En los últimos años, Madrid ha experimentado un notable aumento en el número de estudiantes que se ven obligados a solicitar préstamos para costear su educación. Esta tendencia se ha acentuado especialmente tras la pandemia, cuando la demanda de educación superior no disminuyó y la disponibilidad de plazas públicas siguió siendo limitada. Para muchos jóvenes y sus familias, la financiación de los estudios se ha convertido en un asunto crucial, impactando directamente en su situación económica y en sus planes de futuro.
Según la Asociación de Usuarios Financieros, en seis años la cantidad de créditos educativos en la región ha crecido un 61,5 %. El importe medio de estos préstamos es de 18 100 euros, y Madrid ocupa el tercer puesto en volumen, solo detrás de Navarra y Cataluña. La mayoría de las solicitudes provienen de estudiantes que acceden a grados y másteres, así como de sus familias. Como destaca El País, el aumento del coste de la vida y el número restringido de plazas públicas en las universidades obligan a más personas a recurrir a los bancos.
Causas y consecuencias
La situación se agrava porque en Madrid no se han inaugurado nuevas universidades públicas en las últimas décadas. Al mismo tiempo, el número de centros privados sigue creciendo y sus matrículas son significativamente más caras. Para muchos estudiantes, especialmente aquellos de familias con bajos ingresos, la única solución es recurrir a un préstamo. Como resultado, muchos jóvenes inician su carrera con deudas, lo que afecta a su estabilidad financiera y a sus posibilidades de independencia.
Historias como la de Marcos Martínez son cada vez más comunes. Tras terminar un máster en producción audiovisual, debe pagar al banco 363 euros al mes para saldar su deuda estudiantil. Al mismo tiempo, los gastos de alquiler y necesidades diarias no dejan de aumentar. Muchos estudiantes compaginan estudios y trabajo para afrontar estos costes, pero incluso así no siempre logran evitar endeudarse.
El mercado de los préstamos educativos
Los bancos ofrecen diferentes condiciones para préstamos de estudios, incluyendo períodos de carencia con pagos mínimos al inicio de la formación. Sin embargo, estos esquemas incrementan el coste total por los intereses, que según expertos se sitúan entre el 7% y el 8% anual. El plazo de devolución varía según el nivel de estudios: en grado suele ser de aproximadamente un año, mientras que para máster puede extenderse hasta siete años. Antonio Gallardo, de la Asociación de Usuarios Financieros, señala que la mayoría de estos créditos los solicitan alumnos de másteres privados en áreas de negocios y gestión.
El aumento de universidades privadas y la reducción de plazas públicas intensifican la competencia por una educación asequible. Las autoridades de Madrid siguen autorizando la apertura de nuevos campus privados, a pesar de las críticas de asociaciones universitarias. Como resultado, según El País, las universidades privadas ya superan a las públicas en número de estudiantes de máster, especialmente en medicina y salud, donde las matrículas son tradicionalmente más elevadas.

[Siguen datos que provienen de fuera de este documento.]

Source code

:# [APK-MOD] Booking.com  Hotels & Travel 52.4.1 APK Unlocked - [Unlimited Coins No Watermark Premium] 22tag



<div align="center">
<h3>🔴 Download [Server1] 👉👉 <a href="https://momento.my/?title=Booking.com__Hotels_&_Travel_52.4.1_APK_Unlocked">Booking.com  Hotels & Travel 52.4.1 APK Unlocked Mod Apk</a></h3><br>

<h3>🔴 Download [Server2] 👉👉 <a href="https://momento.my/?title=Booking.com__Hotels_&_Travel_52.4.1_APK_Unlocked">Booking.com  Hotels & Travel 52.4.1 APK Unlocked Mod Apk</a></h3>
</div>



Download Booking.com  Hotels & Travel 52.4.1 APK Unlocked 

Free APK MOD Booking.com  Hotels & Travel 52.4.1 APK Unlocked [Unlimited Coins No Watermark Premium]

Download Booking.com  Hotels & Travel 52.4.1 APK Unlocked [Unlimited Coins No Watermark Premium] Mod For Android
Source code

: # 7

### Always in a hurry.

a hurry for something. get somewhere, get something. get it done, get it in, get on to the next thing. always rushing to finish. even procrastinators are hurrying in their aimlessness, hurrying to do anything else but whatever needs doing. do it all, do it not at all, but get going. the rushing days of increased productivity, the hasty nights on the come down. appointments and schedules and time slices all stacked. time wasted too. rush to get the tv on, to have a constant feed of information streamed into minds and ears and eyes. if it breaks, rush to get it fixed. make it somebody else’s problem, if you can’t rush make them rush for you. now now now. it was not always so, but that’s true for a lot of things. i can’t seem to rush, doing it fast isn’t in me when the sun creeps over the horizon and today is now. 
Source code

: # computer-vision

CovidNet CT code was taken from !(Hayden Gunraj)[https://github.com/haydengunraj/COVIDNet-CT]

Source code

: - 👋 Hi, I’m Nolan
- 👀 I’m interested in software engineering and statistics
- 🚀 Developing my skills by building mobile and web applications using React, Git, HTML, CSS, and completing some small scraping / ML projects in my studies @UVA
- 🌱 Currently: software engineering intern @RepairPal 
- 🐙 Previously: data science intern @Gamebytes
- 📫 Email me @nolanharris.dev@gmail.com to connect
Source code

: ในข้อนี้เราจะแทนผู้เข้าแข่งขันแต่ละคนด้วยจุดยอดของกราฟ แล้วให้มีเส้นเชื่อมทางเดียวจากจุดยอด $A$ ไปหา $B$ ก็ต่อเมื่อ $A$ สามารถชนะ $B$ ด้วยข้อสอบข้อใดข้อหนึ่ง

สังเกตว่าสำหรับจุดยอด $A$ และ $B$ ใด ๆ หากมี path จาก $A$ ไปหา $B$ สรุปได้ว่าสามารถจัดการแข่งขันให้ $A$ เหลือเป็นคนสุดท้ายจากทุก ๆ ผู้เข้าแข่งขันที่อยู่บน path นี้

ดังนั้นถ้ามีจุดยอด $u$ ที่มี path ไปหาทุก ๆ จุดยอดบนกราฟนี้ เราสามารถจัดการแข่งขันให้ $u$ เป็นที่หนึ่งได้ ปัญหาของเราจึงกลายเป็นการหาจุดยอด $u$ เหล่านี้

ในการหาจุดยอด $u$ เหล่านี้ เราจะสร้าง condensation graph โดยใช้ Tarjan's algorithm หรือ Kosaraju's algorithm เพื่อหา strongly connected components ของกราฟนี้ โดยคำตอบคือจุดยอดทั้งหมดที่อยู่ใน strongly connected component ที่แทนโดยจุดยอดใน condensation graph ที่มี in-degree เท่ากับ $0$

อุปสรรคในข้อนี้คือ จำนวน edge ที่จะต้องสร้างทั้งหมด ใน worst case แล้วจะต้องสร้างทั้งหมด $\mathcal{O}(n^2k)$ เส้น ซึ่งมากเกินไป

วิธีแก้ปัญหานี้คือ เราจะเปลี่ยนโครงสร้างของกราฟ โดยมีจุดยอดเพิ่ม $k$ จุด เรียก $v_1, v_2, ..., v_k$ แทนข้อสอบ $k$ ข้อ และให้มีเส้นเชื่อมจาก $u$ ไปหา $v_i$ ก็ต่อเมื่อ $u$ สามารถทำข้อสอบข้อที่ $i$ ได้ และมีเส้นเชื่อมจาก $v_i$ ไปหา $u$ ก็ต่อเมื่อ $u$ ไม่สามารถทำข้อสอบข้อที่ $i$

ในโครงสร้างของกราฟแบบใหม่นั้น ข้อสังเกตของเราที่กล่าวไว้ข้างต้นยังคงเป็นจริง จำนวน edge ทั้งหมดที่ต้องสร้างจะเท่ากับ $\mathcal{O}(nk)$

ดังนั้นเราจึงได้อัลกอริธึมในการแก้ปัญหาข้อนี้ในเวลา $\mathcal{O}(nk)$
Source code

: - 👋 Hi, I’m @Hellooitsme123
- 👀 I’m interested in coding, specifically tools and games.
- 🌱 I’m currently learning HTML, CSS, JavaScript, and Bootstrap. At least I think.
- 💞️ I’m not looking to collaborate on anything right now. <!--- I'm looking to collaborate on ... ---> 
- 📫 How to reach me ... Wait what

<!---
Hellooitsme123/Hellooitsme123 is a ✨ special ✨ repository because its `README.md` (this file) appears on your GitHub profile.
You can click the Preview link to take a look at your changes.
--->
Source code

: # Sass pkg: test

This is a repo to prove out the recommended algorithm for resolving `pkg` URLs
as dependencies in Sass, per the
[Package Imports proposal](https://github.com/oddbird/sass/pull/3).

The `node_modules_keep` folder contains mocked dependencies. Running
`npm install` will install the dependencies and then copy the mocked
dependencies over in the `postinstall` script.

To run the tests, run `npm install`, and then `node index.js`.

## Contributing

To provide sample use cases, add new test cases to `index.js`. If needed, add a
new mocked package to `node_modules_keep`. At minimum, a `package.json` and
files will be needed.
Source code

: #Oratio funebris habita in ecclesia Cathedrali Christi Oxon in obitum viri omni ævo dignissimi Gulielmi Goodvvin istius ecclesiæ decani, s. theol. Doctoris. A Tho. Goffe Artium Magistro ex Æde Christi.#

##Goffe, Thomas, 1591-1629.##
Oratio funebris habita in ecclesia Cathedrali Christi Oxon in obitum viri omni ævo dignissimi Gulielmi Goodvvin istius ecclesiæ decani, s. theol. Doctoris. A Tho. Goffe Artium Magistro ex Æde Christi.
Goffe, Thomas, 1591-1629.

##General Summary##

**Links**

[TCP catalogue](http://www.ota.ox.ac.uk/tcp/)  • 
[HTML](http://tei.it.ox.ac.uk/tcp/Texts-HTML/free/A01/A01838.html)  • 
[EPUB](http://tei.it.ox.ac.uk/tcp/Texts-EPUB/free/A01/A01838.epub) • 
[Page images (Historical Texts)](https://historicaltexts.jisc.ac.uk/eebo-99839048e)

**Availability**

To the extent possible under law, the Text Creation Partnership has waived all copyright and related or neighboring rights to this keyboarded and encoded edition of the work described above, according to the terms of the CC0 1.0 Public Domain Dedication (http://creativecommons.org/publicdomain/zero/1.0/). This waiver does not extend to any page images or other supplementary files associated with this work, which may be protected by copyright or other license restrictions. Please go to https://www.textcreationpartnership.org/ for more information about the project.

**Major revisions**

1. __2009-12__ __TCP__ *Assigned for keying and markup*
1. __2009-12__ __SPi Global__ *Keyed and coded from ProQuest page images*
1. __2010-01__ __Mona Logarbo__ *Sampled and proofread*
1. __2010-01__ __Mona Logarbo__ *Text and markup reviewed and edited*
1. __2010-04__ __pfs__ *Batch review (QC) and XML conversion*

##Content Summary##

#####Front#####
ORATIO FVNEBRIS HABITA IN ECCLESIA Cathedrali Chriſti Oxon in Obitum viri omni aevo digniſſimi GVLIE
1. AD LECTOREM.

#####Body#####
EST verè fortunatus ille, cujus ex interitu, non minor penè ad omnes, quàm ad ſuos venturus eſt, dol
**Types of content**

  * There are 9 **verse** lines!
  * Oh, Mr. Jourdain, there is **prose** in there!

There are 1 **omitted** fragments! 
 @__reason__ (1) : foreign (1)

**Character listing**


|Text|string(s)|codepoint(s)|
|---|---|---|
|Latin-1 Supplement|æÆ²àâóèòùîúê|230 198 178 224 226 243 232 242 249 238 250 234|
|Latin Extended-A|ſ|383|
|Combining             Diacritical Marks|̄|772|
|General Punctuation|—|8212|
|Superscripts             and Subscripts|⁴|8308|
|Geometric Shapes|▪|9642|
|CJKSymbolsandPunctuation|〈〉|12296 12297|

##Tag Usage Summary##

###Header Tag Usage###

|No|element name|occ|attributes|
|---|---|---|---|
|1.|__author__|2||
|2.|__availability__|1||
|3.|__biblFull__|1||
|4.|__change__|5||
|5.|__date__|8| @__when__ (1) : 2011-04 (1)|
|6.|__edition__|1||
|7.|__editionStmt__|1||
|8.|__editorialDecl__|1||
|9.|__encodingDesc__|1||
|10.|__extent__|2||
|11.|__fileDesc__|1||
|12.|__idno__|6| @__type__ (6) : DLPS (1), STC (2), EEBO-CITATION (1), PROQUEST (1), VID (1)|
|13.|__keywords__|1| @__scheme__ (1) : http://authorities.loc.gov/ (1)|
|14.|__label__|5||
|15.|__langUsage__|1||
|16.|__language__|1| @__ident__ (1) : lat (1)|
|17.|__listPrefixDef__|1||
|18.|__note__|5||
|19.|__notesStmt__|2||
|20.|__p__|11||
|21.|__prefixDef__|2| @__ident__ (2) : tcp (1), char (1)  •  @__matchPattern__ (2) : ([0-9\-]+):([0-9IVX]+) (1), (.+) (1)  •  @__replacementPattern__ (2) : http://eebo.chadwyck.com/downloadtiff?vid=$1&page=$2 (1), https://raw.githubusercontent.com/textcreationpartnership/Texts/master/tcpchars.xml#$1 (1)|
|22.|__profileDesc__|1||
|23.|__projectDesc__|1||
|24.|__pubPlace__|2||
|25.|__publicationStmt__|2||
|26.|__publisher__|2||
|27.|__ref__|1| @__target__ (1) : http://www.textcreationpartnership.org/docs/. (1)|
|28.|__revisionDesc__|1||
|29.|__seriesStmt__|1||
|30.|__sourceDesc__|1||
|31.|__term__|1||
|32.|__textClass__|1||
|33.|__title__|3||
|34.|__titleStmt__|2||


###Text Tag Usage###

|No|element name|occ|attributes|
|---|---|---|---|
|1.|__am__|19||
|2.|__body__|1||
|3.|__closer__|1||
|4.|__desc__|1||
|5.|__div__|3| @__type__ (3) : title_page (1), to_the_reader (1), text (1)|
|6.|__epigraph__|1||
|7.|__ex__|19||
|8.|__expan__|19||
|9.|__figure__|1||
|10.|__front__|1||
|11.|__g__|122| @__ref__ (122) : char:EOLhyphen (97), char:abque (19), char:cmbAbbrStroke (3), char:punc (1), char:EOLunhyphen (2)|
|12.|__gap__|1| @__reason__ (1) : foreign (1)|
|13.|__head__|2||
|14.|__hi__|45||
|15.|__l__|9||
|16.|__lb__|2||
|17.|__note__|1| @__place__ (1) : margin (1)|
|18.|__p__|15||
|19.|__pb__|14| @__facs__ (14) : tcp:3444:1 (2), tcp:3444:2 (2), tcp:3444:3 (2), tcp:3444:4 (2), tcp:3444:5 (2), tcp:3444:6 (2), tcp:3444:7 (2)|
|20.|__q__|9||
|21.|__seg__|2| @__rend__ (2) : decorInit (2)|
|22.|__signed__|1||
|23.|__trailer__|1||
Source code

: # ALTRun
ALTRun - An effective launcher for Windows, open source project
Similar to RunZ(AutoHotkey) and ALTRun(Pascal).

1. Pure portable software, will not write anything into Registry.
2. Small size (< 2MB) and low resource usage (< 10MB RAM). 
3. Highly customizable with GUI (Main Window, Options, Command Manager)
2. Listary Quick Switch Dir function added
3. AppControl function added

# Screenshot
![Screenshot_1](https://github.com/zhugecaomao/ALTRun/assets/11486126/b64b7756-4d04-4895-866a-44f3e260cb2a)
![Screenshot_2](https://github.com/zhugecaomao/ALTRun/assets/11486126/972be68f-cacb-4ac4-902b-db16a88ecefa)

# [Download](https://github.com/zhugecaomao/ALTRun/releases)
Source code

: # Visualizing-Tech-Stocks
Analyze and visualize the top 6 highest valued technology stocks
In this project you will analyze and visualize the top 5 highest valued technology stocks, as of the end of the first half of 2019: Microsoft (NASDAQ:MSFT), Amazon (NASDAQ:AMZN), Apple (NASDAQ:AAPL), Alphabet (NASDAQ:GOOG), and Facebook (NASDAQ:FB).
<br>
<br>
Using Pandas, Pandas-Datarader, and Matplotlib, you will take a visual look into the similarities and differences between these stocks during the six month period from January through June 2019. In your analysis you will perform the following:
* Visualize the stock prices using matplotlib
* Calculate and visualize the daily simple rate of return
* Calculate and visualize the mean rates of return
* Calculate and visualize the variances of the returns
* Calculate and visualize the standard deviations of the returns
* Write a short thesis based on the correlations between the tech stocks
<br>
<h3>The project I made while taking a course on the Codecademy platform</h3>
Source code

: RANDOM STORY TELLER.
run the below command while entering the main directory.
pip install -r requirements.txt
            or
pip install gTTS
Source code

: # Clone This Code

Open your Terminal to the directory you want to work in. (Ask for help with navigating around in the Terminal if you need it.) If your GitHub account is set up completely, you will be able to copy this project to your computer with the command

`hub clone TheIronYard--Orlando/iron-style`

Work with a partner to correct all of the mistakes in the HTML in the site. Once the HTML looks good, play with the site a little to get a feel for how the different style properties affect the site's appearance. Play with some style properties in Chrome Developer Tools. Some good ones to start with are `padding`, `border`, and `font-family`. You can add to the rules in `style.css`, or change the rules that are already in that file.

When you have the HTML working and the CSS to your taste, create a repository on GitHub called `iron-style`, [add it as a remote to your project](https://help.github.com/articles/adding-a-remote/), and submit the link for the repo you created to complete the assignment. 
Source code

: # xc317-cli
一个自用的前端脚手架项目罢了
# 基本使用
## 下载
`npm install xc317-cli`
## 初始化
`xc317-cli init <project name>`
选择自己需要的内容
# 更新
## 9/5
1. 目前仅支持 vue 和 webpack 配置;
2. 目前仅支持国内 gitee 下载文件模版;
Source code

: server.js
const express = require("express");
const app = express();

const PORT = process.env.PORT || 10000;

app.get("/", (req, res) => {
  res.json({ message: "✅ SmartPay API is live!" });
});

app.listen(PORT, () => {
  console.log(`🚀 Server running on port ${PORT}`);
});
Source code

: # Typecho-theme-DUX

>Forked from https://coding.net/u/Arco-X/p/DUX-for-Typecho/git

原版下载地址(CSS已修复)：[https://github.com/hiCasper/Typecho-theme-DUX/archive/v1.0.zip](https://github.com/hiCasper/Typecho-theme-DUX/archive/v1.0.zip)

Presión financiera sobre las familias
Para muchas familias, los gastos en educación son comparables a los del alojamiento. Según expertos, solo el alquiler en Madrid suele rondar los 600 euros mensuales. En un contexto donde no todos pueden acceder a becas y subvenciones estatales y el coste de vida sigue en aumento, los préstamos educativos se convierten en la única vía para obtener un título universitario. Como consecuencia, muchos jóvenes profesionales inician su vida adulta endeudados, lo que condiciona sus posibilidades de ahorrar e invertir.
Una situación similar se observa en otras regiones de España, donde el acceso a servicios básicos es cada vez más complicado. Por ejemplo, en Castilla y León, los habitantes de pequeñas localidades ven desaparecer comercios y se ven obligados a desplazarse a las ciudades para hacer sus compras, como se detalla en el reportaje sobre los problemas del comercio en las zonas rurales.
En los últimos años, en España se debate la necesidad de reformar el sistema de financiación de la educación. Las autoridades y expertos proponen aumentar el número de plazas públicas y revisar los criterios de acceso a las becas. Al mismo tiempo, los bancos siguen ampliando su oferta de préstamos educativos, adaptándolos a las nuevas demandas del mercado. En otros países europeos también crece el número de estudiantes que recurren a créditos para costear sus estudios, pero en España esta tendencia es especialmente marcada por el alto coste de vida en las grandes ciudades y el acceso limitado a las universidades públicas.